- Yuya Shinohara, The University of Tennessee, Knoxville
Viscosity is a fundamental property of liquid, and yet, the understanding of its microscopic origin is insufficient despite an immense amount of studies. Recent progress in inelastic X-ray/neutron scattering makes it possible to obtain inelastic-scattering spectra over a wide range of energy (E) and momentum transfer (Q) with a high E- and Q-resolution, thereby enabling to calculate the time-dependent pair correlation function called the Van Hove function via double-Fourier transformation.
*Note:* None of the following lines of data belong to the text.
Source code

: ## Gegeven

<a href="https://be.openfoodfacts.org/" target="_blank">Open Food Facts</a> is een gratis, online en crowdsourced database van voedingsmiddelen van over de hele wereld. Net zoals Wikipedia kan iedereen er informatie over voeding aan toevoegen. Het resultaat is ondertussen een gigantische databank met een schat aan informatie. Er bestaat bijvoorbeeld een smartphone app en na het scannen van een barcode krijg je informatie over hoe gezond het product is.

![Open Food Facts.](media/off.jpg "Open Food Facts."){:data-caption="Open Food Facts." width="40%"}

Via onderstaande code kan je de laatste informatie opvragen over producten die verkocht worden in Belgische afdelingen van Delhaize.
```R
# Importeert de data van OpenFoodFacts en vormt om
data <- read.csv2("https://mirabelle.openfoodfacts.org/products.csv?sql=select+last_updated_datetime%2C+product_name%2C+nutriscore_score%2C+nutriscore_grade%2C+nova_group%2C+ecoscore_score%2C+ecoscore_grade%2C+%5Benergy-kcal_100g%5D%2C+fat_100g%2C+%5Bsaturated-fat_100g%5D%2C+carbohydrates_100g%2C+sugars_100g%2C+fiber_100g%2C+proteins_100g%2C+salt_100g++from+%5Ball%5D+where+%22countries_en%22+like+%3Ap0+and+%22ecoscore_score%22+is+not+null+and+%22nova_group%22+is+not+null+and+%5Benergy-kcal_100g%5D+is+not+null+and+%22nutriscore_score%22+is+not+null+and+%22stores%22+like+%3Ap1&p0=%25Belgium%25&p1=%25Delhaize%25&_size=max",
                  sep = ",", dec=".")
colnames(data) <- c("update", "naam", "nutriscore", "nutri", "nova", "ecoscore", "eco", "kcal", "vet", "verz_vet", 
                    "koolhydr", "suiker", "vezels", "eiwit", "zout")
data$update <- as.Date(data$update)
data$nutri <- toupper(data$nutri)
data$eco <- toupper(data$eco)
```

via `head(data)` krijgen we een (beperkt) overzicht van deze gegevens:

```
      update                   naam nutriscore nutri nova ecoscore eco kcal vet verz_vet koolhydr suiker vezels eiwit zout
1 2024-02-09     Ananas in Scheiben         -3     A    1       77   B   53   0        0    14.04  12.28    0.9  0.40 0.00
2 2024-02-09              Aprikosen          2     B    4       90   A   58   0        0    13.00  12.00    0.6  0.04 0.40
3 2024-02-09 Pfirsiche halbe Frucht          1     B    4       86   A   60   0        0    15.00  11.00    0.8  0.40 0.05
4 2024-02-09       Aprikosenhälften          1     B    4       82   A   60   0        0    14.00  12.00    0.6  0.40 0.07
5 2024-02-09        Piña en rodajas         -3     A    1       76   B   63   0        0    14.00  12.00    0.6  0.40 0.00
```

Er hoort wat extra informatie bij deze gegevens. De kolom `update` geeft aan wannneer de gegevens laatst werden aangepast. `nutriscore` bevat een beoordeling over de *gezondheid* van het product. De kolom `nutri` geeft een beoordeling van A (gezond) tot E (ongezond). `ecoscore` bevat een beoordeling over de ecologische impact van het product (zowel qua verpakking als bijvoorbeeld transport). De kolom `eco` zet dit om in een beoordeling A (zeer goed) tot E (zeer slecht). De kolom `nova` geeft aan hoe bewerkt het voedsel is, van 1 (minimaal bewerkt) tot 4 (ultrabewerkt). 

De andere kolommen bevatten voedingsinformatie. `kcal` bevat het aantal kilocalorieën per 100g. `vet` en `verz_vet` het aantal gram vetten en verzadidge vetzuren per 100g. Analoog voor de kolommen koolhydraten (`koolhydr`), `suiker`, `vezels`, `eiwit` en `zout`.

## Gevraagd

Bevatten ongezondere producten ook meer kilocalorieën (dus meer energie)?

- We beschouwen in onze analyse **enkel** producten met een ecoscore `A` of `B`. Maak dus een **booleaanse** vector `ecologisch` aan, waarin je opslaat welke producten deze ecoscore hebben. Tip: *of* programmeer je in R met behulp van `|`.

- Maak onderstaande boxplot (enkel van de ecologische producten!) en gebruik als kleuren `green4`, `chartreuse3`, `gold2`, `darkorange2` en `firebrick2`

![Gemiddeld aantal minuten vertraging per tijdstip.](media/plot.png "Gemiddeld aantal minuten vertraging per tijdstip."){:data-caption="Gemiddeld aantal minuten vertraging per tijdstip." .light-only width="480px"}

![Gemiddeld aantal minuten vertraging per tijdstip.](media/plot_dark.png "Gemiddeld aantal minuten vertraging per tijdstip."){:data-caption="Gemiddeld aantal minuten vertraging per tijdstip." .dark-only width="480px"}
With this novel approach, we have determined the spatial and temporal correlations of the molecular motion of water and its temperature variation on a picosecond timescale and subnanometer in length scale. The results show that the timescale of the decay in the Van Hove function is directly related to the Maxwell relaxation time, which is proportional to macroscopic viscosity. We applied this approach to an aqueous solution of NaCl and found that the increase in the decay time of the Van Hove function agrees with the increase in viscosity. These results validate our earlier finding that the topological changes in atomic/molecular connectivity govern the viscosity of liquids. The approach used in this study offers a powerful experimental technique for investigating local real-space dynamics of liquids and can be used for various liquids such as electrolytes and lubricants.
Refreshments will be served at 9:30.